*** Opening of Dataset records ***

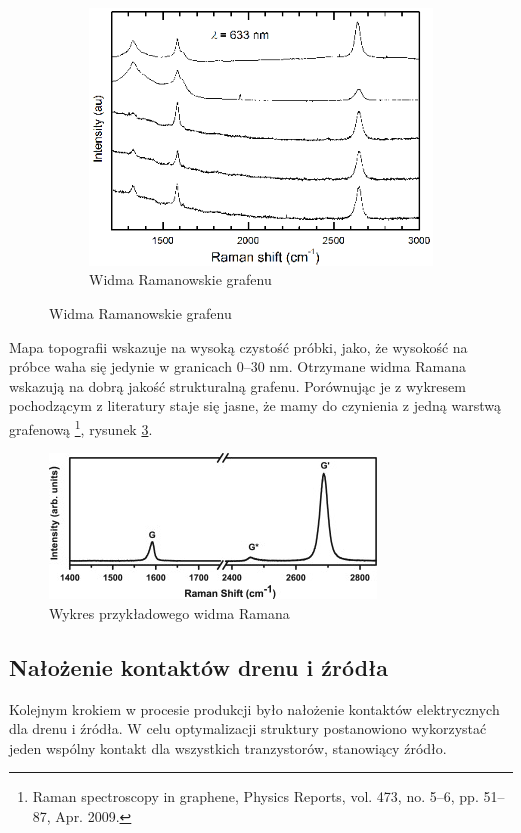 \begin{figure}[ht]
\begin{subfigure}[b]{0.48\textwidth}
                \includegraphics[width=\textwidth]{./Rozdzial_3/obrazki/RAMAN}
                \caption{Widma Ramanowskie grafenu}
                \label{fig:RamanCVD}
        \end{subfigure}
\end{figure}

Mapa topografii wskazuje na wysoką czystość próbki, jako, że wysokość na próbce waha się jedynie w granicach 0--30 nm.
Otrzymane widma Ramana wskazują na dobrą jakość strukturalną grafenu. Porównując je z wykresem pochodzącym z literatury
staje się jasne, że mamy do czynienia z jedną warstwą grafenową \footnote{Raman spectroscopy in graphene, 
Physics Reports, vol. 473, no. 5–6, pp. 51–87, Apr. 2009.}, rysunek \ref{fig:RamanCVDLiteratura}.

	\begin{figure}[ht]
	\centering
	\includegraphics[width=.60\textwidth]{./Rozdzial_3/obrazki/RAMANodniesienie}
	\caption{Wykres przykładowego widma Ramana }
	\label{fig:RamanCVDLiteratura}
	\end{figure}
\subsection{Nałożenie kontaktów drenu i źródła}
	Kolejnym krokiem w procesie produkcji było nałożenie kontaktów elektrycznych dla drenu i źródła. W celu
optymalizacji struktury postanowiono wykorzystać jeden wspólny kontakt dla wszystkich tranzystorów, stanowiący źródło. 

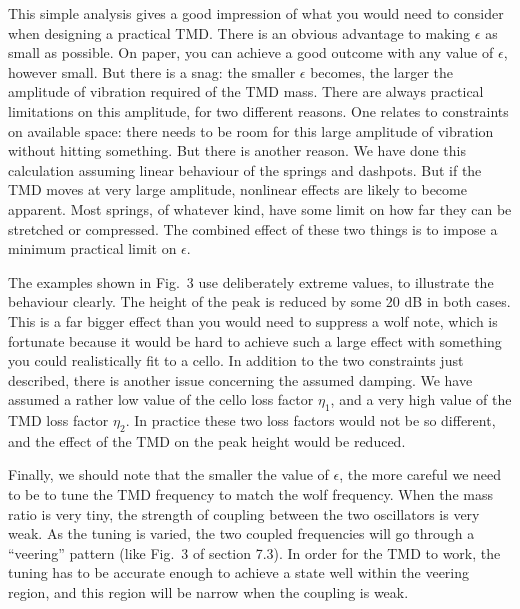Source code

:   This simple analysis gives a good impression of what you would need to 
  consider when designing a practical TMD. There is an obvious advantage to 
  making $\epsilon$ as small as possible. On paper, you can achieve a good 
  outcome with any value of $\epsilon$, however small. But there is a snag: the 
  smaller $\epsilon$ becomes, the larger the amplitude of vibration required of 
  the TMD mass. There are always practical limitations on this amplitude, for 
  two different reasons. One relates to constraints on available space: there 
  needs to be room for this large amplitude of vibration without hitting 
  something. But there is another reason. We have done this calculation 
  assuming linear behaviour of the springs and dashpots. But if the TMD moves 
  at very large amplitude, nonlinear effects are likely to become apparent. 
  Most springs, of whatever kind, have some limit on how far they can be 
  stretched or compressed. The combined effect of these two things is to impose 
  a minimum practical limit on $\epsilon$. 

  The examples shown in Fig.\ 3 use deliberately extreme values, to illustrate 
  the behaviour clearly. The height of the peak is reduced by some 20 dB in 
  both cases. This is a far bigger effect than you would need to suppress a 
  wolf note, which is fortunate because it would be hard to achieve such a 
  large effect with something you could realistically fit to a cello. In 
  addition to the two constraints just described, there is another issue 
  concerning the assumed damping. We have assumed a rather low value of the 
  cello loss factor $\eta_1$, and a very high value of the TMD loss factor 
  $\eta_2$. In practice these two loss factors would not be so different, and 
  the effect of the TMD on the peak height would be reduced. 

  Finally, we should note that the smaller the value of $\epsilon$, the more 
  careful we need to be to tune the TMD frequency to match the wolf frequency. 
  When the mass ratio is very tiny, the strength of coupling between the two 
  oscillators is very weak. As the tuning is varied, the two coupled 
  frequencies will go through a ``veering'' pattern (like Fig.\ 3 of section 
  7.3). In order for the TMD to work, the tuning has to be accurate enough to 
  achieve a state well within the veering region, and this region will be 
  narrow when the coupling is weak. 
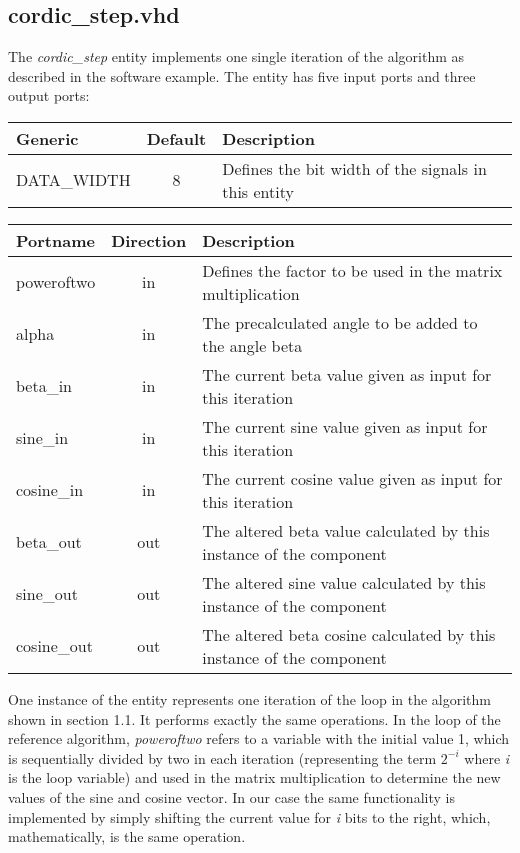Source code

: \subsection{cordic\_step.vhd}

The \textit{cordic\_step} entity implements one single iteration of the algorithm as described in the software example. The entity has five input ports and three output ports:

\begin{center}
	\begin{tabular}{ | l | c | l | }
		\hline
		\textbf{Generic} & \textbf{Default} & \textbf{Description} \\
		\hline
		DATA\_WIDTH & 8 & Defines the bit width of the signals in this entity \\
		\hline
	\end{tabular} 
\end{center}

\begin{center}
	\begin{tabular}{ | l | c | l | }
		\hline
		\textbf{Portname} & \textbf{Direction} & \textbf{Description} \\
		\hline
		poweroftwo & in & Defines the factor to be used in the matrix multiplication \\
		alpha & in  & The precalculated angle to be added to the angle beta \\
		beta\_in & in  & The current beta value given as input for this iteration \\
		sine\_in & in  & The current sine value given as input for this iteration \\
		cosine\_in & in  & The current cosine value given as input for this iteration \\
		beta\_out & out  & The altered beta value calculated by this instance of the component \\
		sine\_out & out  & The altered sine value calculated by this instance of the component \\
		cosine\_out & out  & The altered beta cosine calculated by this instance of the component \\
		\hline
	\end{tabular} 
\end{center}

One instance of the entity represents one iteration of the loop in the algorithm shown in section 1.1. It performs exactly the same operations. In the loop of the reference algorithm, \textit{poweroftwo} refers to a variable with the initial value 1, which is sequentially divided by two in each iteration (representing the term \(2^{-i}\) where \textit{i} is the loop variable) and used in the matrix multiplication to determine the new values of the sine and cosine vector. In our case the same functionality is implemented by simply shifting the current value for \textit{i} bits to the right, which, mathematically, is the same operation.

*** Close of Dataset records ***
*** Opening of Dataset records ***

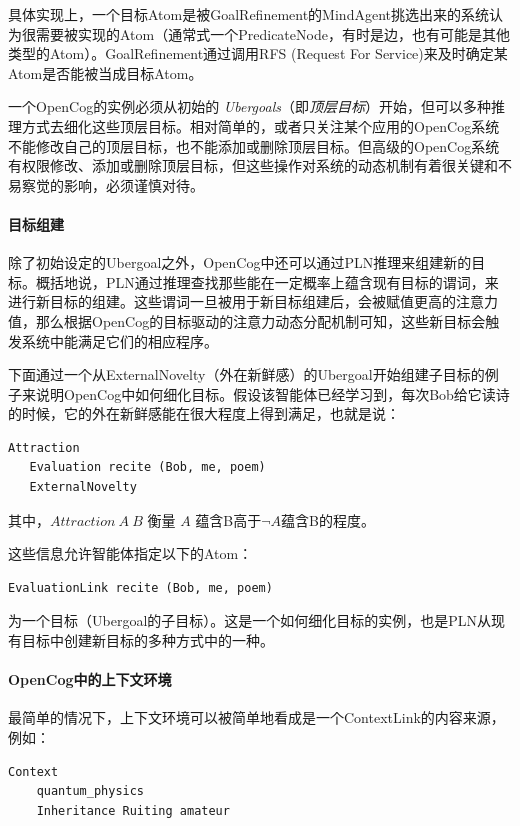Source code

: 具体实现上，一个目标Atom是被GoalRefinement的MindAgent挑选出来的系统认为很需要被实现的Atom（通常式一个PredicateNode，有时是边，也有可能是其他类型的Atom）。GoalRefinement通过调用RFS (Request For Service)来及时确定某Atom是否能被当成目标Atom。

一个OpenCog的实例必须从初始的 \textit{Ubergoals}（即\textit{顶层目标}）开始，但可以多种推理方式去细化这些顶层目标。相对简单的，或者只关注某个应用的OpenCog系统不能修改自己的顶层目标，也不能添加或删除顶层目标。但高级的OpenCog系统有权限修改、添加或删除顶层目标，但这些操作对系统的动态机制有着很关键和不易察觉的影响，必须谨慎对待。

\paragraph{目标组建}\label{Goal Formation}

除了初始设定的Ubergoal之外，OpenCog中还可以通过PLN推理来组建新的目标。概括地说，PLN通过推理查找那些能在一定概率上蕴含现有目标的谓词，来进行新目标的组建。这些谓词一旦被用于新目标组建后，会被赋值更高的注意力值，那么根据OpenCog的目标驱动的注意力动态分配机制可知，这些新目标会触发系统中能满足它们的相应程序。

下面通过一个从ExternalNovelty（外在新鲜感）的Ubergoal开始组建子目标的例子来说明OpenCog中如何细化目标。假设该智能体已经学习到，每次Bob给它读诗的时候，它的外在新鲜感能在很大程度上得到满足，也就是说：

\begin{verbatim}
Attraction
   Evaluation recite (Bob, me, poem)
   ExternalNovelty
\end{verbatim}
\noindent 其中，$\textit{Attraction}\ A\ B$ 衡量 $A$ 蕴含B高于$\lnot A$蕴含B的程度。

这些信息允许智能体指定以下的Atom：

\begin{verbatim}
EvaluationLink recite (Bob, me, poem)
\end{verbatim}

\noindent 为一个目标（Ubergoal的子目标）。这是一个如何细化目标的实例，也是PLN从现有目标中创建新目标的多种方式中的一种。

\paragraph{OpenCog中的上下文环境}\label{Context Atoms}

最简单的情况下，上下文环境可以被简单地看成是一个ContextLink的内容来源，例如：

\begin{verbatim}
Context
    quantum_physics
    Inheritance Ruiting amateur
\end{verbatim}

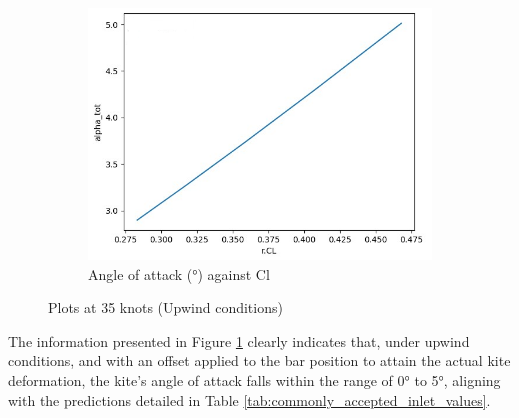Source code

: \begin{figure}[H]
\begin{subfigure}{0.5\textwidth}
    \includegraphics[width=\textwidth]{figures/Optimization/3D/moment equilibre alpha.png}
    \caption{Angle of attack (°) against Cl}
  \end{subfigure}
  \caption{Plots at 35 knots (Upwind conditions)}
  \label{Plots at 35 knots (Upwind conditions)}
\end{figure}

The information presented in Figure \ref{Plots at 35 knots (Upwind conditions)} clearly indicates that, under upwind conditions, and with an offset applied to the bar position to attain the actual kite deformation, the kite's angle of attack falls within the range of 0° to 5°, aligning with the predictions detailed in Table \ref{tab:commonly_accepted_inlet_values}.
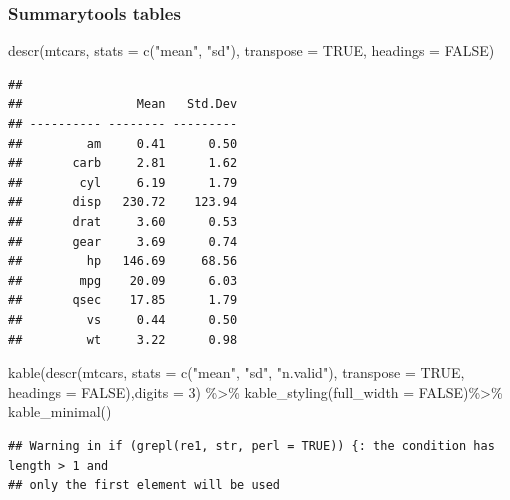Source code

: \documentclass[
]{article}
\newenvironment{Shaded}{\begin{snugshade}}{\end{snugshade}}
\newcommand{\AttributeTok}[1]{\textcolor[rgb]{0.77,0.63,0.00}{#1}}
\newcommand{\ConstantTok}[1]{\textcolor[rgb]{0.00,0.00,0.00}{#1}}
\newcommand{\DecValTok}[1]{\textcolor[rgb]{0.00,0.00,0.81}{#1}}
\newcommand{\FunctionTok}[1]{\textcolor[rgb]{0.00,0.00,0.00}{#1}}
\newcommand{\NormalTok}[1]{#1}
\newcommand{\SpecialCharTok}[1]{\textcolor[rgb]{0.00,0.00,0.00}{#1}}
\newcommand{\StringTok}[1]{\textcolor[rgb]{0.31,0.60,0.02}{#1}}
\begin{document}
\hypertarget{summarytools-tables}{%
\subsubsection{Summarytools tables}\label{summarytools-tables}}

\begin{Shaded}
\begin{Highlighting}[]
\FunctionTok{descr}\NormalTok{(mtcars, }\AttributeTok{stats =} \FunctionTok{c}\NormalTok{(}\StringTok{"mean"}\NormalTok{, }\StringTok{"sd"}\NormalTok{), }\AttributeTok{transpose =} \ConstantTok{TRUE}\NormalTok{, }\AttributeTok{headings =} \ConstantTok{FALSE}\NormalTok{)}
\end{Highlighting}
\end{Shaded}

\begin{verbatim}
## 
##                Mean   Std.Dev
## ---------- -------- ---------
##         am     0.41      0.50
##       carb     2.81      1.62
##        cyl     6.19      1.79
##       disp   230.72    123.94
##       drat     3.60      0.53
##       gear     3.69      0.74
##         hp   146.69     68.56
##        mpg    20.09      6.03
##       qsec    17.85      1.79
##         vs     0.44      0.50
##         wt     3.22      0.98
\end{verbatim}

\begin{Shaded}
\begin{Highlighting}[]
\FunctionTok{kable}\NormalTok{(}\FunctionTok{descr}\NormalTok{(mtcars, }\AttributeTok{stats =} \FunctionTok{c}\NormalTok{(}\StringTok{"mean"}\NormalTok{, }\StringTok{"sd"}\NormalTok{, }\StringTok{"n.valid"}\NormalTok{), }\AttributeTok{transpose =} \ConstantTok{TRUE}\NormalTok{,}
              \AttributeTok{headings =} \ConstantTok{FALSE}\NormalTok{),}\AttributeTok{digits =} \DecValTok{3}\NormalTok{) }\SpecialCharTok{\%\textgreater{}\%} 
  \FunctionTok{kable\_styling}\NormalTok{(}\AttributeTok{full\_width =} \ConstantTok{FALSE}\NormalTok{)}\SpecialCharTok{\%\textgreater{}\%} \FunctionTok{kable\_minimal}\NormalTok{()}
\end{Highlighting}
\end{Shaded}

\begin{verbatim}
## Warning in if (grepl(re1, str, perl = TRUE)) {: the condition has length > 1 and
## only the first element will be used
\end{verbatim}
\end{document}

*** Close of Dataset records ***

Provide the number of lines in the records above that contain the word "Defines", with no additional words.

2